Diana and her dresses were conspicuously absent from a reunion at an earthly paradise last week. Her school friends, including some of her cousins, had gathered to say farewell to our wonderful headmistress at our school in Norfolk, England. Three decades melted away as we roamed through old dormitories and daffodil-strewn woods, resuming friendships as if we had never left this most special of schools led by the extraordinarily enlightened woman we had gathered to mourn.
The shy, mousy Diana Spencer was among us in memory, a very different person to the glamorous princess known by the rest of the world. Diana in fancy dress would certainly have been out of place at this gathering of the unglamorous.
Princess Diana, nearly three years after her death, is still making news. In our newspapers we read of the bodyguard's story, while on television tonight we learn of the ridiculous aura surrounding the garments she once wore, in Diana's Dresses (World, 10pm).
In June 1997, Diana sold 79 of her dresses at a Christie's auction house in New York.
Buyers paid US$2,000 (HK$15,520) for a leather-bound catalogue and up to $200,000 for a dress.
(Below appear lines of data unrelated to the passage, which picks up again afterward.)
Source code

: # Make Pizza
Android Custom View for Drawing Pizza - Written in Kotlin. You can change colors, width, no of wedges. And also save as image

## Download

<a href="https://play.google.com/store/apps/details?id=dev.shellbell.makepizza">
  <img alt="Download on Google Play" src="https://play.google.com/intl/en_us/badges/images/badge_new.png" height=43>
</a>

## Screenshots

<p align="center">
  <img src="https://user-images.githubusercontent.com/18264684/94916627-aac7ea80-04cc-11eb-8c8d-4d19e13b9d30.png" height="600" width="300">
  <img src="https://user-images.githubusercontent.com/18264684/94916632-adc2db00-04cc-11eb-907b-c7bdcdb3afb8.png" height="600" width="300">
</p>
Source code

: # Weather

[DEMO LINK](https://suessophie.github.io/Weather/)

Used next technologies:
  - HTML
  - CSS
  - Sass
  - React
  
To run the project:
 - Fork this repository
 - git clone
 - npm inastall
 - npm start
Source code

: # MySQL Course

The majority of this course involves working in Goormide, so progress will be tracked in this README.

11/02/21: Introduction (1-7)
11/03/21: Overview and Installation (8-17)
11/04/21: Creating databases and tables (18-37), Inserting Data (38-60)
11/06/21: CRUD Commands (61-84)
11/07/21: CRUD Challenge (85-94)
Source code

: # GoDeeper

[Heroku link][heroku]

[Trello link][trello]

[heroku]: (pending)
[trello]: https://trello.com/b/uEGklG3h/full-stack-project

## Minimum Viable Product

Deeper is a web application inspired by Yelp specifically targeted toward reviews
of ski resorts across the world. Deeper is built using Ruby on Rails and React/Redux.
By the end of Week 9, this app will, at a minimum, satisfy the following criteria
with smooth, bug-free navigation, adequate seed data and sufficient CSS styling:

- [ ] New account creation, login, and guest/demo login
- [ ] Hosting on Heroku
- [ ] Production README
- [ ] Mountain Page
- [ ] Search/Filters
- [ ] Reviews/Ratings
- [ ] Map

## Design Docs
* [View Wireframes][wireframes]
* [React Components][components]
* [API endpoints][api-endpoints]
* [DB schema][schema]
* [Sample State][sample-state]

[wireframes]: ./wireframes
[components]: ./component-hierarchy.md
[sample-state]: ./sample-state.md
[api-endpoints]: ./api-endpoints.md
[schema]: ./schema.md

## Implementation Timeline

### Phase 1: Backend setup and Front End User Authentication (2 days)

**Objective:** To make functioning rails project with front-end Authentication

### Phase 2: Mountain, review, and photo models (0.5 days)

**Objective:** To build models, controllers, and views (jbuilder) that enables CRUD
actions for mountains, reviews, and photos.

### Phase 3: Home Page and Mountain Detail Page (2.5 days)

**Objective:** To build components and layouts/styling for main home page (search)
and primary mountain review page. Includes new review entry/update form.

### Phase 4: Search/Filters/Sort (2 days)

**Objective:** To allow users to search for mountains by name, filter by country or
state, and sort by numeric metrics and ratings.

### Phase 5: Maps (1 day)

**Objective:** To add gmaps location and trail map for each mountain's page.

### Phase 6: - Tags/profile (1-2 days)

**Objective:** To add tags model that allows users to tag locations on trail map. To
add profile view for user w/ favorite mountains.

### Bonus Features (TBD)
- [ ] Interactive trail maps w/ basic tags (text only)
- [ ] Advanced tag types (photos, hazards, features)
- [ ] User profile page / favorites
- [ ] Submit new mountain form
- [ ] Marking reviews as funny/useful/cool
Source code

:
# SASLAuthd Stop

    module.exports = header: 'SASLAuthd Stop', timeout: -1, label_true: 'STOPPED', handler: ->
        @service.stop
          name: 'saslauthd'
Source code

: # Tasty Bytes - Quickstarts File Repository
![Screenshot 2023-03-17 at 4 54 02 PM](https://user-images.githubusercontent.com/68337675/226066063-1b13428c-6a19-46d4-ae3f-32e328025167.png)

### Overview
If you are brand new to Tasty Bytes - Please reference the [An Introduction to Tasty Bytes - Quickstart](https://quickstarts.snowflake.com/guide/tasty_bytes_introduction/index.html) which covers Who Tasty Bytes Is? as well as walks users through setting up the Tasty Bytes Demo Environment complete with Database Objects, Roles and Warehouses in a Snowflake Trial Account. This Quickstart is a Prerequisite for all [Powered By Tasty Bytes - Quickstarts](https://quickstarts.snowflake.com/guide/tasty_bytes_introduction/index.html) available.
Later that summer, after Diana's death in Paris, the rich who bought those bundles of silk, satin and sequins found themselves even richer, and owning goods some would regard as near holy relics.
This documentary tells the story of those dresses and of the celebrated occasions when they were worn by a princess. I did not know the woman who wore them. But I did know the ordinary child she once was and some of that character probably remained beneath the turbulence and glamour of her position. Diana was, after all, so uncomfortable owning so many glitzy dresses that she sold this wardrobe and gave the money to charity.
Of course, by the summer of 1997 such a girl was as much an illusion as the princess. I had not given the past much thought, until a week ago when sitting in our school church in Norfolk. For the first time I mourned her not being there, and of her ever meeting her prince and Dodi Fayed. If she had not she would have remained a less remarkable Englishwoman, and would have been among an ordinary collection of friends.
And I am sure that before the end of her tragic life she, too, would have preferred it that way. The price of fame is seldom worth paying.
The moon remains as enigmatic as the mixed-up persona of the luckless Diana. Tonight's episode of The Planets (Pearl, 8.30pm) delves into the deepest mystery of our solar system. Why does the Earth, unlike our sister planets, have a single moon that rules our nights, months and ocean tides? Our voyages to the moon failed to provide any conclusive answers and scientists are still coming up with new theories as to its momentous origins, explored in Moon, this episode of the BBC series.